Task description
Give the number of lines in the records below that include the word "Some", and add nothing to it.

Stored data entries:
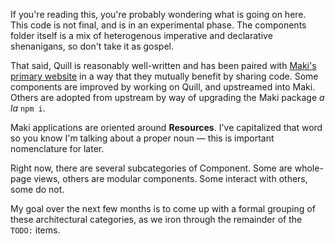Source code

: If you're reading this, you're probably wondering what is going on here.  This
code is not final, and is in an experimental phase.  The components folder
itself is a mix of heterogenous imperative and declarative shenanigans, so don't
take it as gospel.

That said, Quill is reasonably well-written and has been paired with [Maki's
primary website][maki] in a way that they mutually benefit by sharing code.
Some components are improved by working on Quill, and upstreamed into Maki.
Others are adopted from upstream by way of upgrading the Maki package _a la_
`npm i`.

Maki applications are oriented around **Resources**.  I've capitalized that word
so you know I'm talking about a proper noun — this is important nomenclature for
later.

Right now, there are several subcategories of Component.  Some are whole-page
views, others are modular components.  Some interact with others, some do not.

My goal over the next few months is to come up with a formal grouping of these
architectural categories, as we iron through the remainder of the `TODO:` items.

[maki]: https://maki.io/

Expected answer
3